Saved entries:
········

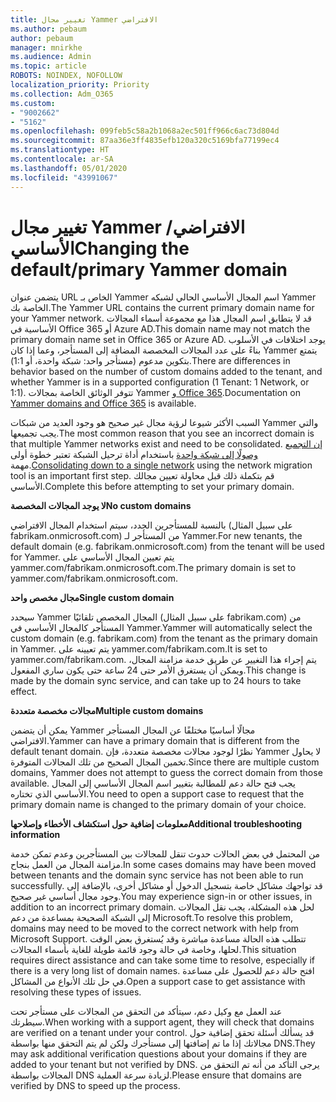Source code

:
 ```yaml
---
title: تغيير مجال Yammer الافتراضي
ms.author: pebaum
author: pebaum
manager: mnirkhe
ms.audience: Admin
ms.topic: article
ROBOTS: NOINDEX, NOFOLLOW
localization_priority: Priority
ms.collection: Adm_O365
ms.custom:
- "9002662"
- "5162"
ms.openlocfilehash: 099feb5c58a2b1068a2ec501ff966c6ac73d804d
ms.sourcegitcommit: 87aa36e3ff4835efb120a320c5169bfa77199ec4
ms.translationtype: HT
ms.contentlocale: ar-SA
ms.lasthandoff: 05/01/2020
ms.locfileid: "43991067"
---
```

# <a name="changing-the-defaultprimary-yammer-domain"></a><span data-ttu-id="5289b-102">تغيير مجال Yammer الافتراضي/الأساسي</span><span class="sxs-lookup"><span data-stu-id="5289b-102">Changing the default/primary Yammer domain</span></span>

<span data-ttu-id="5289b-103">يتضمن عنوان URL الخاص بـ Yammer اسم المجال الأساسي الحالي لشبكه Yammer الخاصة بك.</span><span class="sxs-lookup"><span data-stu-id="5289b-103">The Yammer URL contains the current primary domain name for your Yammer network.</span></span> <span data-ttu-id="5289b-104">قد لا يتطابق اسم المجال هذا مع مجموعة أسماء المجالات الأساسية في Office 365 أو Azure AD.</span><span class="sxs-lookup"><span data-stu-id="5289b-104">This domain name may not match the primary domain name set in Office 365 or Azure AD.</span></span> <span data-ttu-id="5289b-105">يوجد اختلافات في الأسلوب بناءً على عدد المجالات المخصصة المضافة إلى المستأجر، وعما إذا كان Yammer يتمتع بتكوين مدعوم (مستأجر واحد: شبكة واحدة، أو 1:1).</span><span class="sxs-lookup"><span data-stu-id="5289b-105">There are differences in behavior based on the number of custom domains added to the tenant, and whether Yammer is in a supported configuration (1 Tenant: 1 Network, or 1:1).</span></span> <span data-ttu-id="5289b-106">تتوفر الوثائق الخاصة بمجالات Yammer [و Office 365](https://docs.microsoft.com/yammer/configure-your-yammer-network/manage-yammer-domains).</span><span class="sxs-lookup"><span data-stu-id="5289b-106">Documentation on [Yammer domains and Office 365](https://docs.microsoft.com/yammer/configure-your-yammer-network/manage-yammer-domains) is available.</span></span>

<span data-ttu-id="5289b-107">السبب الأكثر شيوعا لرؤية مجال غير صحيح هو وجود العديد من شبكات Yammer والتي يجب تجميعها.</span><span class="sxs-lookup"><span data-stu-id="5289b-107">The most common reason that you see an incorrect domain is that multiple Yammer networks exist and need to be consolidated.</span></span> <span data-ttu-id="5289b-108">[إن التجميع وصولًا إلى شبكة واحدة](https://docs.microsoft.com/yammer/configure-your-yammer-network/consolidate-multiple-yammer-networks) باستخدام أداة ترحيل الشبكة تعتبر خطوة أولى مهمة.</span><span class="sxs-lookup"><span data-stu-id="5289b-108">[Consolidating down to a single network](https://docs.microsoft.com/yammer/configure-your-yammer-network/consolidate-multiple-yammer-networks) using the network migration tool is an important first step.</span></span> <span data-ttu-id="5289b-109">قم بتكملة ذلك قبل محاولة تعيين مجالك الأساسي.</span><span class="sxs-lookup"><span data-stu-id="5289b-109">Complete this before attempting to set your primary domain.</span></span>

<span data-ttu-id="5289b-110">**لا يوجد المجالات المخصصة**</span><span class="sxs-lookup"><span data-stu-id="5289b-110">**No custom domains**</span></span>

<span data-ttu-id="5289b-111">بالنسبة للمستأجرين الجدد، سيتم استخدام المجال الافتراضي (على سبيل المثال fabrikam.onmicrosoft.com) من المستأجر لـ Yammer.</span><span class="sxs-lookup"><span data-stu-id="5289b-111">For new tenants, the default domain (e.g. fabrikam.onmicrosoft.com) from the tenant will be used for Yammer.</span></span> <span data-ttu-id="5289b-112">يتم تعيين المجال الأساسي على yammer.com/fabrikam.onmicrosoft.com.</span><span class="sxs-lookup"><span data-stu-id="5289b-112">The primary domain is set to yammer.com/fabrikam.onmicrosoft.com.</span></span>

<span data-ttu-id="5289b-113">**مجال مخصص واحد**</span><span class="sxs-lookup"><span data-stu-id="5289b-113">**Single custom domain**</span></span>

<span data-ttu-id="5289b-114">سيحدد Yammer المجال المخصص تلقائيًا (على سبيل المثال fabrikam.com) من المستأجر كالمجال الأساسي في Yammer.</span><span class="sxs-lookup"><span data-stu-id="5289b-114">Yammer will automatically select the custom domain (e.g. fabrikam.com) from the tenant as the primary domain in Yammer.</span></span> <span data-ttu-id="5289b-115">يتم تعيينه على yammer.com/fabrikam.com.</span><span class="sxs-lookup"><span data-stu-id="5289b-115">It is set to yammer.com/fabrikam.com.</span></span> <span data-ttu-id="5289b-116">يتم إجراء هذا التغيير عن طريق خدمة مزامنة المجال، ويمكن أن يستغرق الأمر حتى 24 ساعة حتى يكون ساري المفعول.</span><span class="sxs-lookup"><span data-stu-id="5289b-116">This change is made by the domain sync service, and can take up to 24 hours to take effect.</span></span>

<span data-ttu-id="5289b-117">**مجالات مخصصة متعددة**</span><span class="sxs-lookup"><span data-stu-id="5289b-117">**Multiple custom domains**</span></span>

<span data-ttu-id="5289b-118">يمكن أن يتضمن Yammer مجالًا أساسيًا مختلفًا عن المجال المستأجر الافتراضي.</span><span class="sxs-lookup"><span data-stu-id="5289b-118">Yammer can have a primary domain that is different from the default tenant domain.</span></span> <span data-ttu-id="5289b-119">نظرًا لوجود مجالات مخصصة متعددة، فإن Yammer لا يحاول تخمين المجال الصحيح من تلك المجالات المتوفرة.</span><span class="sxs-lookup"><span data-stu-id="5289b-119">Since there are multiple custom domains, Yammer does not attempt to guess the correct domain from those available.</span></span> <span data-ttu-id="5289b-120">يجب فتح حالة دعم للمطالبة بتغيير اسم المجال الأساسي إلى المجال الأساسي الذي تختاره.</span><span class="sxs-lookup"><span data-stu-id="5289b-120">You need to open a support case to request that the primary domain name is changed to the primary domain of your choice.</span></span>

<span data-ttu-id="5289b-121">**معلومات إضافية حول استكشاف الأخطاء وإصلاحها**</span><span class="sxs-lookup"><span data-stu-id="5289b-121">**Additional troubleshooting information**</span></span>

<span data-ttu-id="5289b-122">من المحتمل في بعض الحالات حدوث تنقل للمجالات بين المستأجرين وعدم تمكن خدمة مزامنة المجال من العمل بنجاح.</span><span class="sxs-lookup"><span data-stu-id="5289b-122">In some cases domains may have been moved between tenants and the domain sync service has not been able to run successfully.</span></span> <span data-ttu-id="5289b-123">قد تواجهك مشاكل خاصة بتسجيل الدخول أو مشاكل أخرى، بالإضافة إلى وجود مجال أساسي غير صحيح.</span><span class="sxs-lookup"><span data-stu-id="5289b-123">You may experience sign-in or other issues, in addition to an incorrect primary domain.</span></span> <span data-ttu-id="5289b-124">لحل هذه المشكلة، يجب نقل المجالات إلى الشبكة الصحيحة بمساعدة من دعم Microsoft.</span><span class="sxs-lookup"><span data-stu-id="5289b-124">To resolve this problem, domains may need to be moved to the correct network with help from Microsoft Support.</span></span> <span data-ttu-id="5289b-125">تتطلب هذه الحالة مساعدة مباشرة وقد يُستغرق بعض الوقت لحلها، وخاصة في حالة وجود قائمة طويلة للغاية بأسماء المجالات.</span><span class="sxs-lookup"><span data-stu-id="5289b-125">This situation requires direct assistance and can take some time to resolve, especially if there is a very long list of domain names.</span></span> <span data-ttu-id="5289b-126">افتح حالة دعم للحصول على مساعدة في حل تلك الأنواع من المشاكل.</span><span class="sxs-lookup"><span data-stu-id="5289b-126">Open a support case to get assistance with resolving these types of issues.</span></span>

<span data-ttu-id="5289b-127">عند العمل مع وكيل دعم، سيتأكد من التحقق من المجالات على مستأجر تحت سيطرتك.</span><span class="sxs-lookup"><span data-stu-id="5289b-127">When working with a support agent, they will check that domains are verified on a tenant under your control.</span></span> <span data-ttu-id="5289b-128">قد يسألك أسئلة تحقق إضافية حول مجالاتك إذا ما تم إضافتها إلى مستأجرك ولكن لم يتم التحقق منها بواسطة DNS.</span><span class="sxs-lookup"><span data-stu-id="5289b-128">They may ask additional verification questions about your domains if they are added to your tenant but not verified by DNS.</span></span> <span data-ttu-id="5289b-129">يرجى التأكد من أنه تم التحقق من المجالات بواسطة DNS لزيادة سرعة العملية.</span><span class="sxs-lookup"><span data-stu-id="5289b-129">Please ensure that domains are verified by DNS to speed up the process.</span></span>
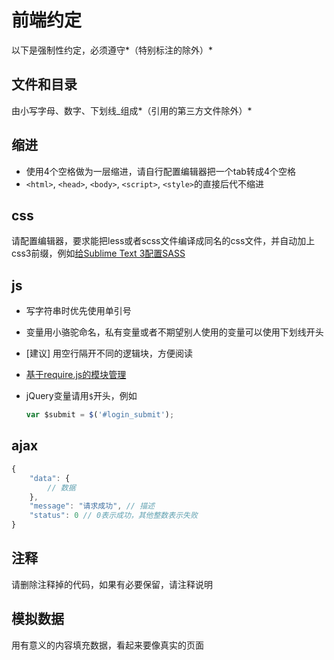 # 前端约定

以下是强制性约定，必须遵守*（特别标注的除外）*

## 文件和目录

由小写字母、数字、下划线_组成*（引用的第三方文件除外）*

## 缩进

- 使用4个空格做为一层缩进，请自行配置编辑器把一个tab转成4个空格
- `<html>`, `<head>`, `<body>`, `<script>`, `<style>`的直接后代不缩进

## css

请配置编辑器，要求能把less或者scss文件编译成同名的css文件，并自动加上css3前缀，例如[给Sublime Text 3配置SASS](https://github.com/holyzfy/frontend_guidelines/issues/4)

## js

- 写字符串时优先使用单引号
- 变量用小骆驼命名，私有变量或者不期望别人使用的变量可以使用下划线开头
- [建议] 用空行隔开不同的逻辑块，方便阅读
-  [基于require.js的模块管理](https://github.com/holyzfy/frontend_guidelines/issues/1)
- jQuery变量请用`$`开头，例如

    ```js
    var $submit = $('#login_submit');
    ```

## ajax

```js
{
    "data": {
        // 数据
    },
    "message": "请求成功", // 描述
    "status": 0 // 0表示成功，其他整数表示失败
}
```

## 注释
    
请删除注释掉的代码，如果有必要保留，请注释说明

## 模拟数据

用有意义的内容填充数据，看起来要像真实的页面

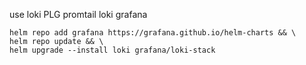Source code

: use loki 
PLG
promtail loki grafana

```
helm repo add grafana https://grafana.github.io/helm-charts && \
helm repo update && \
helm upgrade --install loki grafana/loki-stack  
```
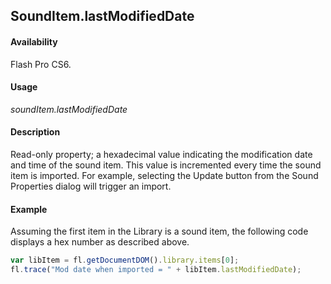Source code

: ## SoundItem.lastModifiedDate

#### Availability

Flash Pro CS6.

#### Usage

*soundItem.lastModifiedDate*

#### Description

Read-only property; a hexadecimal value indicating the modification date and time of the sound item. This value is incremented every time the sound item is imported. For example, selecting the Update button from the Sound Properties dialog will trigger an import.

#### Example

Assuming the first item in the Library is a sound item, the following code displays a hex number as described above.

```javascript
var libItem = fl.getDocumentDOM().library.items[0];
fl.trace("Mod date when imported = " + libItem.lastModifiedDate);

```
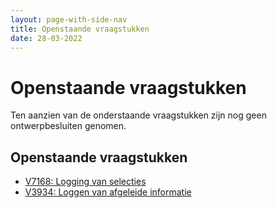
 ```yaml
---
layout: page-with-side-nav
title: Openstaande vraagstukken
date: 28-03-2022
---
```


# Openstaande vraagstukken

Ten aanzien van de onderstaande vraagstukken zijn nog geen ontwerpbesluiten genomen.

## Openstaande vraagstukken
- [V7168: Logging van selecties](./artefacten/7168.md)
- [V3934: Loggen van afgeleide informatie](./artefacten/3934.md)

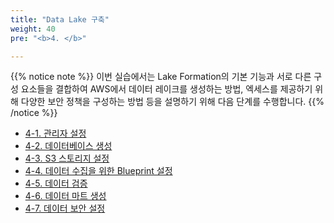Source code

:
 ```yaml
---
title: "Data Lake 구축"
weight: 40
pre: "<b>4. </b>"

---
```


{{% notice note %}}
이번 실습에서는 Lake Formation의 기본 기능과 서로 다른 구성 요소들을 결합하여 AWS에서 데이터 레이크를 생성하는 방법, 엑세스를 제공하기 위해 다양한 보안 정책을 구성하는 방법 등을 설명하기 위해 다음 단계를 수행합니다.
{{% /notice %}}

-	[4-1. 관리자 설정](/build-datalake/admin/)
-	[4-2. 데이터베이스 생성](/build-datalake/database/)
-	[4-3. S3 스토리지 설정](/build-datalake/storage/)
-	[4-4. 데이터 수집을 위한 Blueprint 설정](/build-datalake/blueprint/)
-	[4-5. 데이터 검증](/build-datalake/verify/)
-	[4-6. 데이터 마트 생성](/build-datalake/datamart/)
-	[4-7. 데이터 보안 설정](/build-datalake/security/)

········

→ **Your instructions**: Retype only the lines above between the line with "#### Description" and the line with "#### Example", counting those two lines as well, and keep every character as it is.

→ **Task result**:
#### Description

Read-only property; a hexadecimal value indicating the modification date and time of the sound item. This value is incremented every time the sound item is imported. For example, selecting the Update button from the Sound Properties dialog will trigger an import.

#### Example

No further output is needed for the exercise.